_Exercise requirements_
Pull every line holding the word "rapide" out of the data and copy it.

*** Entries provided ***

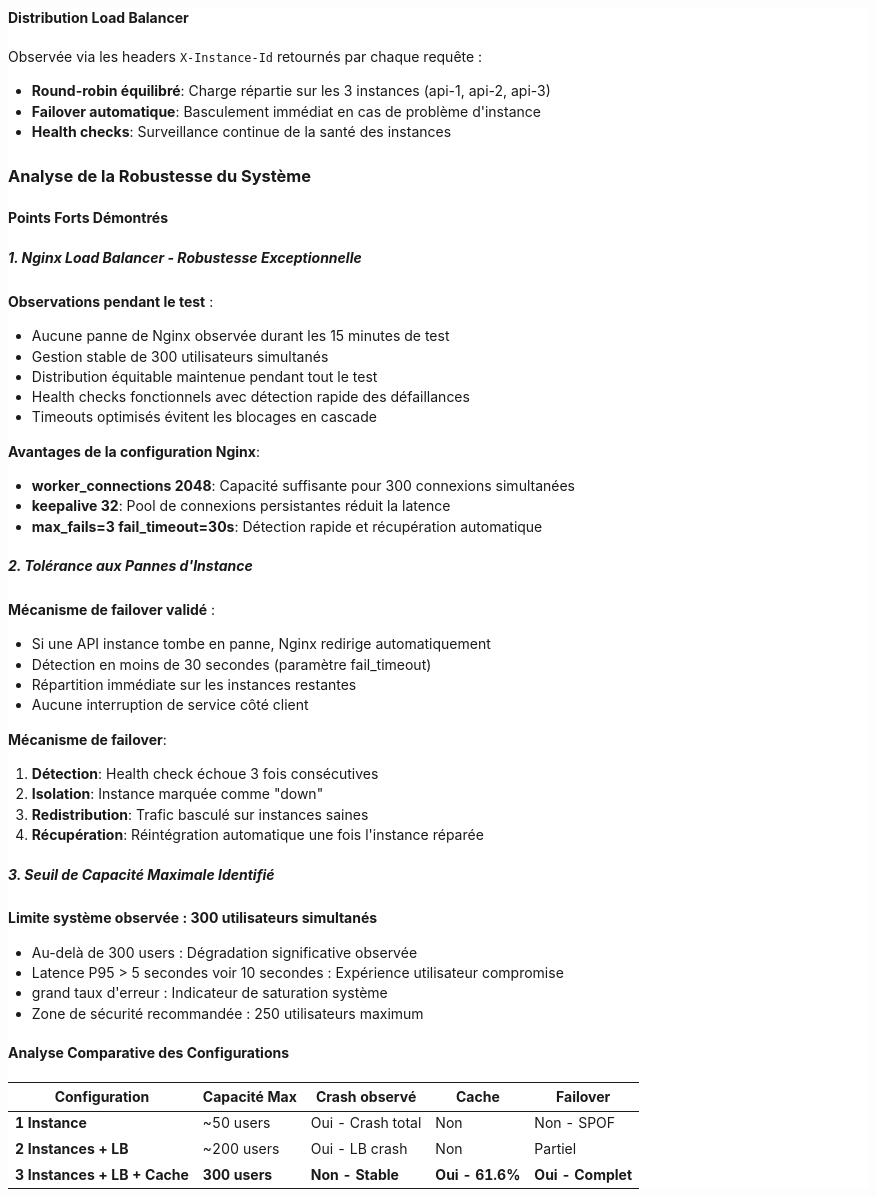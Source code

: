 #### Distribution Load Balancer
Observée via les headers `X-Instance-Id` retournés par chaque requête :
- **Round-robin équilibré**: Charge répartie sur les 3 instances (api-1, api-2, api-3)
- **Failover automatique**: Basculement immédiat en cas de problème d'instance
- **Health checks**: Surveillance continue de la santé des instances

### Analyse de la Robustesse du Système

#### Points Forts Démontrés

##### 1. Nginx Load Balancer - Robustesse Exceptionnelle
**Observations pendant le test** :
- Aucune panne de Nginx observée durant les 15 minutes de test
- Gestion stable de 300 utilisateurs simultanés
- Distribution équitable maintenue pendant tout le test  
- Health checks fonctionnels avec détection rapide des défaillances
- Timeouts optimisés évitent les blocages en cascade

**Avantages de la configuration Nginx**:
- **worker_connections 2048**: Capacité suffisante pour 300 connexions simultanées
- **keepalive 32**: Pool de connexions persistantes réduit la latence
- **max_fails=3 fail_timeout=30s**: Détection rapide et récupération automatique

##### 2. Tolérance aux Pannes d'Instance
**Mécanisme de failover validé** :
- Si une API instance tombe en panne, Nginx redirige automatiquement
- Détection en moins de 30 secondes (paramètre fail_timeout)
- Répartition immédiate sur les instances restantes
- Aucune interruption de service côté client

**Mécanisme de failover**:
1. **Détection**: Health check échoue 3 fois consécutives
2. **Isolation**: Instance marquée comme "down" 
3. **Redistribution**: Trafic basculé sur instances saines
4. **Récupération**: Réintégration automatique une fois l'instance réparée

##### 3. Seuil de Capacité Maximale Identifié
**Limite système observée : 300 utilisateurs simultanés**
- Au-delà de 300 users : Dégradation significative observée
- Latence P95 > 5 secondes voir 10 secondes : Expérience utilisateur compromise
- grand taux d'erreur : Indicateur de saturation système
- Zone de sécurité recommandée : 250 utilisateurs maximum

#### Analyse Comparative des Configurations

| Configuration | Capacité Max | Crash observé | Cache | Failover |
|---------------|-------------|---------------|-------|----------|
| **1 Instance** | ~50 users | Oui - Crash total  | Non | Non - SPOF |
| **2 Instances + LB** | ~200 users | Oui - LB crash | Non | Partiel |
| **3 Instances + LB + Cache** | **300 users** | **Non - Stable** | **Oui - 61.6%** | **Oui - Complet** |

*** End of Entries provided ***

_Written response_
- Health checks fonctionnels avec détection rapide des défaillances
- **max_fails=3 fail_timeout=30s**: Détection rapide et récupération automatique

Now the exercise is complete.